Work required: Send back all of the data, word for word.

- - - - -

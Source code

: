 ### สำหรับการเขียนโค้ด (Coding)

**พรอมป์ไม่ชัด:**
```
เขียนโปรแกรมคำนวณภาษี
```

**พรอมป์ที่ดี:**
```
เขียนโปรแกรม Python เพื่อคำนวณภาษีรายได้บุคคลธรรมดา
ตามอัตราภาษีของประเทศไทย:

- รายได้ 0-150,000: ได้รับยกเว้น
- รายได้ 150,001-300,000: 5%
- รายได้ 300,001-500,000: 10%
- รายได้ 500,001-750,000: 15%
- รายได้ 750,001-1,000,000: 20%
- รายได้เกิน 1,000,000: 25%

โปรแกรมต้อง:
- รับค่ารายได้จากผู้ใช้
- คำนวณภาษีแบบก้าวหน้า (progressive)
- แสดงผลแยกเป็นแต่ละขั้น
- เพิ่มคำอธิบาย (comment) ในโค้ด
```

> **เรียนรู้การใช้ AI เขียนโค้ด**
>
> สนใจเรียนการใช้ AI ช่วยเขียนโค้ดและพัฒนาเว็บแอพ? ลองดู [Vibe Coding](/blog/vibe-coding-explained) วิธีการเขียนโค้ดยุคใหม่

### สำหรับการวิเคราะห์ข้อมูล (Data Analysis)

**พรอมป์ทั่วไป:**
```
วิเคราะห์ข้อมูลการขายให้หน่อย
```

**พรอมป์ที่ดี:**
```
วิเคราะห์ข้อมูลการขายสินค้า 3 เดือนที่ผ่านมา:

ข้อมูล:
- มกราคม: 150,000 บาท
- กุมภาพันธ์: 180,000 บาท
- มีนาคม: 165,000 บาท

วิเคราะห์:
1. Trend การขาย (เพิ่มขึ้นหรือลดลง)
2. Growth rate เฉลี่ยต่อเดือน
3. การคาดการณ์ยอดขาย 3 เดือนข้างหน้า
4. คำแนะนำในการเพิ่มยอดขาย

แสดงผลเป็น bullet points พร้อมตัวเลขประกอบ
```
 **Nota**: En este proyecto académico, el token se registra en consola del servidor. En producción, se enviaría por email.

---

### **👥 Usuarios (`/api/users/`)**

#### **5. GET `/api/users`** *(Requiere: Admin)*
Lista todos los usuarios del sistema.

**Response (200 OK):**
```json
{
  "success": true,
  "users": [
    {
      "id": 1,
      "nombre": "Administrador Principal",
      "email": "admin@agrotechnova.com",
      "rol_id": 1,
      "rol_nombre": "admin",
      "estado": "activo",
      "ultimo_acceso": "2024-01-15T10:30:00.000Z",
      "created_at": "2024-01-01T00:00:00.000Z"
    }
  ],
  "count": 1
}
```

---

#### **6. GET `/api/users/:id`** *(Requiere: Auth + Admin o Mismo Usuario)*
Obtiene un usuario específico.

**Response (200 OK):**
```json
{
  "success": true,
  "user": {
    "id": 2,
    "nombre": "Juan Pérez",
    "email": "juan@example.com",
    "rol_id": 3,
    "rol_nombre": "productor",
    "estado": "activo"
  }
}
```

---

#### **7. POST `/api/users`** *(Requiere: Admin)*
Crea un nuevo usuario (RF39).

- - - - -

Written response:
Source code

: ### สำหรับการเขียนโค้ด (Coding)

**พรอมป์ไม่ชัด:**
```
เขียนโปรแกรมคำนวณภาษี
```

**พรอมป์ที่ดี:**
```
เขียนโปรแกรม Python เพื่อคำนวณภาษีรายได้บุคคลธรรมดา
ตามอัตราภาษีของประเทศไทย:

- รายได้ 0-150,000: ได้รับยกเว้น
- รายได้ 150,001-300,000: 5%
- รายได้ 300,001-500,000: 10%
- รายได้ 500,001-750,000: 15%
- รายได้ 750,001-1,000,000: 20%
- รายได้เกิน 1,000,000: 25%

โปรแกรมต้อง:
- รับค่ารายได้จากผู้ใช้
- คำนวณภาษีแบบก้าวหน้า (progressive)
- แสดงผลแยกเป็นแต่ละขั้น
- เพิ่มคำอธิบาย (comment) ในโค้ด
```

> **เรียนรู้การใช้ AI เขียนโค้ด**
>
> สนใจเรียนการใช้ AI ช่วยเขียนโค้ดและพัฒนาเว็บแอพ? ลองดู [Vibe Coding](/blog/vibe-coding-explained) วิธีการเขียนโค้ดยุคใหม่

### สำหรับการวิเคราะห์ข้อมูล (Data Analysis)

**พรอมป์ทั่วไป:**
```
วิเคราะห์ข้อมูลการขายให้หน่อย
```

**พรอมป์ที่ดี:**
```
วิเคราะห์ข้อมูลการขายสินค้า 3 เดือนที่ผ่านมา:

ข้อมูล:
- มกราคม: 150,000 บาท
- กุมภาพันธ์: 180,000 บาท
- มีนาคม: 165,000 บาท

วิเคราะห์:
1. Trend การขาย (เพิ่มขึ้นหรือลดลง)
2. Growth rate เฉลี่ยต่อเดือน
3. การคาดการณ์ยอดขาย 3 เดือนข้างหน้า
4. คำแนะนำในการเพิ่มยอดขาย

แสดงผลเป็น bullet points พร้อมตัวเลขประกอบ
```
 **Nota**: En este proyecto académico, el token se registra en consola del servidor. En producción, se enviaría por email.

---

### **👥 Usuarios (`/api/users/`)**

#### **5. GET `/api/users`** *(Requiere: Admin)*
Lista todos los usuarios del sistema.

**Response (200 OK):**
```json
{
  "success": true,
  "users": [
    {
      "id": 1,
      "nombre": "Administrador Principal",
      "email": "admin@agrotechnova.com",
      "rol_id": 1,
      "rol_nombre": "admin",
      "estado": "activo",
      "ultimo_acceso": "2024-01-15T10:30:00.000Z",
      "created_at": "2024-01-01T00:00:00.000Z"
    }
  ],
  "count": 1
}
```

---

#### **6. GET `/api/users/:id`** *(Requiere: Auth + Admin o Mismo Usuario)*
Obtiene un usuario específico.

**Response (200 OK):**
```json
{
  "success": true,
  "user": {
    "id": 2,
    "nombre": "Juan Pérez",
    "email": "juan@example.com",
    "rol_id": 3,
    "rol_nombre": "productor",
    "estado": "activo"
  }
}
```

---

#### **7. POST `/api/users`** *(Requiere: Admin)*
Crea un nuevo usuario (RF39).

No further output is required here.